(Records from a data collection)
== Segment start ==

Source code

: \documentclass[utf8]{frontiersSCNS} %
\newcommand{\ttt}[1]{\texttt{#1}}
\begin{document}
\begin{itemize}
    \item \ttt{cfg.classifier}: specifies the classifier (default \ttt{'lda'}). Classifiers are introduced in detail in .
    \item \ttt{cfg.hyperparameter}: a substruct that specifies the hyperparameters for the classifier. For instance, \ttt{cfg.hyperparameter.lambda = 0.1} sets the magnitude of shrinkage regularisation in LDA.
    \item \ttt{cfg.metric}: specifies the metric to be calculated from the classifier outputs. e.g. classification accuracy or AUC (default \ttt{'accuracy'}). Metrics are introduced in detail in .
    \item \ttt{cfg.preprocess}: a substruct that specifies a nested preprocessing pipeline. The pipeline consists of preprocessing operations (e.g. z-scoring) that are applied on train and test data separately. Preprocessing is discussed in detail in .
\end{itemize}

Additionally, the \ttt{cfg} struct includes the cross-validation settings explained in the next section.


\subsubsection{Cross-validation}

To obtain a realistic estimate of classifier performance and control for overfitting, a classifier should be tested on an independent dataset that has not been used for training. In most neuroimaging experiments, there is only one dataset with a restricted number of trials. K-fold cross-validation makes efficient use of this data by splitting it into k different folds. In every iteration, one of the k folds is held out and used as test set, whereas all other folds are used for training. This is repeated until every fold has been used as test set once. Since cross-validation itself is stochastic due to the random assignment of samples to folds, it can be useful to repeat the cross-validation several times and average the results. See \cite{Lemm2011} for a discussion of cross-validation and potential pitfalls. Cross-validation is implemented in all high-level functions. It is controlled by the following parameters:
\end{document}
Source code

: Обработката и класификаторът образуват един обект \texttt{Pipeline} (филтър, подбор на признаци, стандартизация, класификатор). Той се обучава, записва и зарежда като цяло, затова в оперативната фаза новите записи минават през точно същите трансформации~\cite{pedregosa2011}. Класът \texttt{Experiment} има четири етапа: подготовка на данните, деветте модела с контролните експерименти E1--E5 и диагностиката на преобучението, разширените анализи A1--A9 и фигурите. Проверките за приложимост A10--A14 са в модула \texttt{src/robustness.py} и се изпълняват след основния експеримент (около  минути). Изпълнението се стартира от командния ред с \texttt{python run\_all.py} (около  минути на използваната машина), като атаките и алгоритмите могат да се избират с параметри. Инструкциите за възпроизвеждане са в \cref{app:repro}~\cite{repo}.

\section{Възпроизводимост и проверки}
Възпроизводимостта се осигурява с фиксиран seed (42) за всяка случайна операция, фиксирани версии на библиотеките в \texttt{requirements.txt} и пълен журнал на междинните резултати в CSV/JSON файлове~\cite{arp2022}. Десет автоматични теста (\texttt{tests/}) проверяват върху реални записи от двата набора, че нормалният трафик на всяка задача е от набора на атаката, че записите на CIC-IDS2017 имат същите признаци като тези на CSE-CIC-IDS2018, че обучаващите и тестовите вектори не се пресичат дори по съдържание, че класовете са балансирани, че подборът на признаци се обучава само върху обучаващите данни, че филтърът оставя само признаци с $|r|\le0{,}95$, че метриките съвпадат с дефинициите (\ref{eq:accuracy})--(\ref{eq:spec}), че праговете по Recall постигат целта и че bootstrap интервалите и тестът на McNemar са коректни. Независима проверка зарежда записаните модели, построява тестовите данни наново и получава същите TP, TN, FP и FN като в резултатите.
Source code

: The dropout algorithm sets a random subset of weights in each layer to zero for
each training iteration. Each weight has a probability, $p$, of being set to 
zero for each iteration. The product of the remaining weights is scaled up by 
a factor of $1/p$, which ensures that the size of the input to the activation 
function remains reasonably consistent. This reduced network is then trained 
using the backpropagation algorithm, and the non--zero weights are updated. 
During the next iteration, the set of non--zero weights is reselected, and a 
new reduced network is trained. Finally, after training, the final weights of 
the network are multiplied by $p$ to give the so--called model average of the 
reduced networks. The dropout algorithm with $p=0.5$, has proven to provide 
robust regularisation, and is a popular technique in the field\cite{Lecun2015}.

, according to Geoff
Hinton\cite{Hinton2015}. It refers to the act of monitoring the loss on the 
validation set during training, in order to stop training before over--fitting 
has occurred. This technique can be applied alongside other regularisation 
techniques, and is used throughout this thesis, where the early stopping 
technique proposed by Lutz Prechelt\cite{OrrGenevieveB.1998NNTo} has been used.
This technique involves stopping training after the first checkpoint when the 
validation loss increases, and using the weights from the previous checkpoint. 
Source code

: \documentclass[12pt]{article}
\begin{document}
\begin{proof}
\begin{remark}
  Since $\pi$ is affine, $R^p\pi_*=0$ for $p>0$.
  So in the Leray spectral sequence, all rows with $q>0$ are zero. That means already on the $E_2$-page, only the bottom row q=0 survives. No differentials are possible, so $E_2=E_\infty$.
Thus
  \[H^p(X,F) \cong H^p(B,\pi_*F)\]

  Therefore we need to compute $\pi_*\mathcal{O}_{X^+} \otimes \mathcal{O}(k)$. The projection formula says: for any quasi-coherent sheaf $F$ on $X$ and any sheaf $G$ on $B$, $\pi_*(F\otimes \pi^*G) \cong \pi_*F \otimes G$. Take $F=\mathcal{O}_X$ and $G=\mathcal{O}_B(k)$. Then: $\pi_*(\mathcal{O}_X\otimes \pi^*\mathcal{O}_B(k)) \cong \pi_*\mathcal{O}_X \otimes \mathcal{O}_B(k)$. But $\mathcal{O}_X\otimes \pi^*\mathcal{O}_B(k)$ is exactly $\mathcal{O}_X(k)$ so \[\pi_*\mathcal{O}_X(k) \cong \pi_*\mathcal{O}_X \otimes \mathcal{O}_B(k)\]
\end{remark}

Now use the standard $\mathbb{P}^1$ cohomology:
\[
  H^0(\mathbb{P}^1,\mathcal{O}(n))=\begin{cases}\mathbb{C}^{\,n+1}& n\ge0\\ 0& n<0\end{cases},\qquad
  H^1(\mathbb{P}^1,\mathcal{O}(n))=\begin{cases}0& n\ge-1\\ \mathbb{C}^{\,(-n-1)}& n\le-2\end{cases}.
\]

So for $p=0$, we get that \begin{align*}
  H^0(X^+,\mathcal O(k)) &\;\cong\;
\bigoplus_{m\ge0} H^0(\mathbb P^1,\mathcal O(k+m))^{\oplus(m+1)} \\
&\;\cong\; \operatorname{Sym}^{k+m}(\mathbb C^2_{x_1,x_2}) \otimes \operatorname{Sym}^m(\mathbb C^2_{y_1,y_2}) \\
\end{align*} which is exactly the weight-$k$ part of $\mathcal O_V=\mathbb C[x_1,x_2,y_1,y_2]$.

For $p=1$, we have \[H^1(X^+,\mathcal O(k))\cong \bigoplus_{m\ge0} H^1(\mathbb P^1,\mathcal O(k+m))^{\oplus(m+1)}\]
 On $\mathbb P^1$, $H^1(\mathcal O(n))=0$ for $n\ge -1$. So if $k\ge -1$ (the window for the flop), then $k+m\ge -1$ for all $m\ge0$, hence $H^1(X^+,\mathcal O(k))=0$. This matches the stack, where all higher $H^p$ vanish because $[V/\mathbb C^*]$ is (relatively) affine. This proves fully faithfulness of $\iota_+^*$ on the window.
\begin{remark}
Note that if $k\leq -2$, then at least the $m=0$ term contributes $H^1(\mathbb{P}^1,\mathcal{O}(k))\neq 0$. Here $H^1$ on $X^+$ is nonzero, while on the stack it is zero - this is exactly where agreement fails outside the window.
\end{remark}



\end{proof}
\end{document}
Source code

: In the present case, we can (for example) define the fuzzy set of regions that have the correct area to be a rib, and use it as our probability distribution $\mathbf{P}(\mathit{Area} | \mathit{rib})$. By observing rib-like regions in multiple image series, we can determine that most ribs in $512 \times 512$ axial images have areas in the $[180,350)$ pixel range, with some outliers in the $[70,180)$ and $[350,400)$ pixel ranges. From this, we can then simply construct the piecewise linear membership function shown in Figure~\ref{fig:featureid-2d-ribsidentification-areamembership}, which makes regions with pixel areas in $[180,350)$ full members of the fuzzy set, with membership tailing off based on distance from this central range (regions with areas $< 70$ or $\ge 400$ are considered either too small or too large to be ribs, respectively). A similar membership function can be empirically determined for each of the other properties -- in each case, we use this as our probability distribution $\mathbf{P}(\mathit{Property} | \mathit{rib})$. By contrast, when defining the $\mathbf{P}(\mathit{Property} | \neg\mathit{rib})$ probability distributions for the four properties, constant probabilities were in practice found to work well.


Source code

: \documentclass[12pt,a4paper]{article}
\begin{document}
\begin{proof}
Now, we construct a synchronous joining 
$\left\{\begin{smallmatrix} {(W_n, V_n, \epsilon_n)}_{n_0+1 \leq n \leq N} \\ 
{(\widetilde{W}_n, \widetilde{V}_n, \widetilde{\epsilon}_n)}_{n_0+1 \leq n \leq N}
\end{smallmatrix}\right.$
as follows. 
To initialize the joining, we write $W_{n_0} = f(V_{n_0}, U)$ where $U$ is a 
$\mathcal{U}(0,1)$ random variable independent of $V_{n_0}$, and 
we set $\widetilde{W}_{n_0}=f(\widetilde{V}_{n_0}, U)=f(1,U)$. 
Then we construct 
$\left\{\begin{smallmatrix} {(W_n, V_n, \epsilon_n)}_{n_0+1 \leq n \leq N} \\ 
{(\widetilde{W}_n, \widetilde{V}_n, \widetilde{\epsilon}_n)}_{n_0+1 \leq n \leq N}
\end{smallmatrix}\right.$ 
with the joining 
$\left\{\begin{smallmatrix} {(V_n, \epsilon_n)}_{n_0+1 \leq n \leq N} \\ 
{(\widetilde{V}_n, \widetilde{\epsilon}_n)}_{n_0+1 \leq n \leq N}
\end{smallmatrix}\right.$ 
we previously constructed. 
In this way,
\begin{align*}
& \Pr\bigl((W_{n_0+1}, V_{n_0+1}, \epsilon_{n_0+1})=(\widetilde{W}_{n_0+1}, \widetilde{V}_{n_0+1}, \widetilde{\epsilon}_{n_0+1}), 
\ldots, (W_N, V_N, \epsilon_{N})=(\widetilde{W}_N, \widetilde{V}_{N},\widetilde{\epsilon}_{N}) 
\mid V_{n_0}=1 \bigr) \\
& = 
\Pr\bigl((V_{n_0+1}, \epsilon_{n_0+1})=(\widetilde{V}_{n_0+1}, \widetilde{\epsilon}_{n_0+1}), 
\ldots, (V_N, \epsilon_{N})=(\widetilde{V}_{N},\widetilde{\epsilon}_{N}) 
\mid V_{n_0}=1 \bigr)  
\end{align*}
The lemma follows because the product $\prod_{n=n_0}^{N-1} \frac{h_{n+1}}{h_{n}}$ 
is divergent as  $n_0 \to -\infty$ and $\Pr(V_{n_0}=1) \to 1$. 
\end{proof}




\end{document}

== Segment end ==

• [WHAT TO DO] The word "stack" appears on some lines of the data above; say how many such lines there are, with nothing else.

• [RESPONSE TO THIS TASK] 2